O sono está ligado a uma descida natural da temperatura corporal. Ao fim do dia, o organismo começa a libertar calor e esse processo ajuda o cérebro a preparar-se para dormir, nomeadamente através da produção de melatonina, hormona associada à sensação de sonolência.
Banho quente ajuda o corpo a arrefecer depois
Um banho quente ou morno provoca o efeito inverso. A água mais quente leva à dilatação dos vasos sanguíneos, aproximando o sangue da superfície da pele. Depois de sair do duche ou da banheira, o corpo começa a perder calor de forma mais eficiente.
É essa descida posterior da temperatura interna que pode facilitar o início do sono.
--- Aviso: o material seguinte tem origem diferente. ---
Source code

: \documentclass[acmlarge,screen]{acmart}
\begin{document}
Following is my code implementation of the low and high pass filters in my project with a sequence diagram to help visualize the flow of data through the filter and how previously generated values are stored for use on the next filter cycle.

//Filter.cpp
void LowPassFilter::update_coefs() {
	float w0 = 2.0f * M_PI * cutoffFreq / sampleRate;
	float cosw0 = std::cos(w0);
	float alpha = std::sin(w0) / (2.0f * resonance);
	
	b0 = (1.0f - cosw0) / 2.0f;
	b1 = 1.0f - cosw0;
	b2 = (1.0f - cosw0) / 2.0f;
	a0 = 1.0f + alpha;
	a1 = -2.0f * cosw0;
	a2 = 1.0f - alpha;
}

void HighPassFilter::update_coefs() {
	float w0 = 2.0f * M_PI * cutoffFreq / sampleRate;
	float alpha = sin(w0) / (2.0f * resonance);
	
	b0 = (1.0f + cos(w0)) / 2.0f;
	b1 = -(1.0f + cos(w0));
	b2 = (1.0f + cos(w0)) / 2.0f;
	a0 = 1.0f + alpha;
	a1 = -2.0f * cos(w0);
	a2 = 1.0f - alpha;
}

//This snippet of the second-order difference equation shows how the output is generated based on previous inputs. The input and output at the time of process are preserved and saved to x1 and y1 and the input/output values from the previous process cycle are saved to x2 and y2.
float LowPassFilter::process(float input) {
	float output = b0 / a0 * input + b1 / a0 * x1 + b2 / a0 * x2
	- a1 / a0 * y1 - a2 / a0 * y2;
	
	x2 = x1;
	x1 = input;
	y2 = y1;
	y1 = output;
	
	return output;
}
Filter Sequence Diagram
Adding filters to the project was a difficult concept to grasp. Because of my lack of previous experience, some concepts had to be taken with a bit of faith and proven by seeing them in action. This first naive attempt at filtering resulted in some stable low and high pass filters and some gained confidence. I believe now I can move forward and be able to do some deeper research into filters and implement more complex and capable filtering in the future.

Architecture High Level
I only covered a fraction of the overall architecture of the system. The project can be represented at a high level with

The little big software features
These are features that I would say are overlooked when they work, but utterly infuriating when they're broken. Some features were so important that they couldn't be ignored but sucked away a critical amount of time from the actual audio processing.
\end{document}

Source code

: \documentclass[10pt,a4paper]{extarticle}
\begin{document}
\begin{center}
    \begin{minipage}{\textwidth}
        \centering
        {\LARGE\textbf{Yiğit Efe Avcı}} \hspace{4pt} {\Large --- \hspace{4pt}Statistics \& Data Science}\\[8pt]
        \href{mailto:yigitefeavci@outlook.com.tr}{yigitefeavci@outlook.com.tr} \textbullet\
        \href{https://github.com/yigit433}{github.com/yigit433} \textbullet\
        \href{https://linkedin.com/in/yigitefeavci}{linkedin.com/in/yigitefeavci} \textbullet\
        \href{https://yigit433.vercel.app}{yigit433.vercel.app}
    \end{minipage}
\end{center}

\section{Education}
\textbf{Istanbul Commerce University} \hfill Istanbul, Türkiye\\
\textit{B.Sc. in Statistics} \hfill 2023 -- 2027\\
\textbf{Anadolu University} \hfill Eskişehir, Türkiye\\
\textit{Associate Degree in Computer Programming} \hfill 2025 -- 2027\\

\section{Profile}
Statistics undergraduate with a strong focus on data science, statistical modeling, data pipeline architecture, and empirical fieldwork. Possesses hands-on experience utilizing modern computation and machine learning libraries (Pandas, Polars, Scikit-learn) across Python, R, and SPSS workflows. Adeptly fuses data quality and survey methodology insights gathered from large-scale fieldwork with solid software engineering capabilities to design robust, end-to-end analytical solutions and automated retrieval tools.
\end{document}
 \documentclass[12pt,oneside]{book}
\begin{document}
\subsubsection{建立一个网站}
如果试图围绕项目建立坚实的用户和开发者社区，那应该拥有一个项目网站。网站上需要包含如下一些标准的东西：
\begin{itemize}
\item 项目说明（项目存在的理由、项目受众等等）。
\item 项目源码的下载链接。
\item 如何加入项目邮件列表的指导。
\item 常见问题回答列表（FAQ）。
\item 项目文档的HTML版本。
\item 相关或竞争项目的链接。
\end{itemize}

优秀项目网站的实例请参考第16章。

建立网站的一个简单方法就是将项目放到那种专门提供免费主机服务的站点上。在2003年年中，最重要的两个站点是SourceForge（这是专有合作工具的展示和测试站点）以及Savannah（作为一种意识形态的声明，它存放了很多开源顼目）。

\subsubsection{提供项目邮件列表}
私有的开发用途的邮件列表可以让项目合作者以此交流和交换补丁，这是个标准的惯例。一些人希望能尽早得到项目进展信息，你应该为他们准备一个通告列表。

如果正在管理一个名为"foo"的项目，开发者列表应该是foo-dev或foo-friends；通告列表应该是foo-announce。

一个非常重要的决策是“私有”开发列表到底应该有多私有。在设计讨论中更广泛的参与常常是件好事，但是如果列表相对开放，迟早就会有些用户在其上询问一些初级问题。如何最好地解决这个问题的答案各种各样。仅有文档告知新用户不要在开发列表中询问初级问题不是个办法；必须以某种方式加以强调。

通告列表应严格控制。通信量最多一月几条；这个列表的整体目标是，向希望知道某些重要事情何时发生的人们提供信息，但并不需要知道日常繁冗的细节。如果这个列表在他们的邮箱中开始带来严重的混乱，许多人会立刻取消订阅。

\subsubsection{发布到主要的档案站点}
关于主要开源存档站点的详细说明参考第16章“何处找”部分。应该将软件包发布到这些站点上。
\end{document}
Citado pelo The Independent, Tom Cullen, especialista em fisiologia da Universidade de Hull, explica que o banho quente “imita” o processo natural que o organismo realiza todas as noites antes de adormecer.
Esta reação é conhecida entre investigadores como o “efeito do banho quente”. A ideia não é aquecer o corpo para dormir, mas sim criar as condições para que ele perca calor de forma gradual depois do banho.
Temperatura e horário fazem diferença
Uma meta-análise que reuniu resultados de 17 estudos científicos concluiu que tomar um banho quente antes de dormir pode melhorar a qualidade do sono, aumentar o tempo efetivamente passado a dormir e reduzir o tempo necessário para adormecer.
A temperatura recomendada situa-se entre os 38 ºC e os 40 ºC. A água deve estar suficientemente quente para promover a circulação sanguínea, mas não ao ponto de provocar transpiração excessiva ou acelerar demasiado a frequência cardíaca.
O momento também é importante. Os especialistas aconselham tomar o banho entre uma e duas horas antes de se deitar, dando tempo ao corpo para arrefecer naturalmente. Quanto à duração, não é necessário prolongar demasiado o duche: entre 15 e 20 minutos serão suficientes para obter o chamado “efeito do banho quente”.
Outros hábitos também pesam no sono
O banho pode ajudar, mas não resolve tudo sozinho. Os especialistas recomendam evitar álcool antes de dormir, já que pode comprometer a qualidade do sono, mesmo que facilite a sonolência inicial.
Também é aconselhável reduzir o uso do telemóvel antes de ir para a cama. A exposição ao ecrã e o estímulo das notificações podem dificultar o relaxamento, sobretudo em noites quentes, em que o corpo já tem mais dificuldade em atingir uma temperatura confortável.
Assim, nas noites de maior calor, a solução pode passar por fazer precisamente o contrário do que parece óbvio: trocar o banho frio por um duche morno ou quente, feito com alguma antecedência, para ajudar o corpo a arrefecer de forma natural antes de dormir.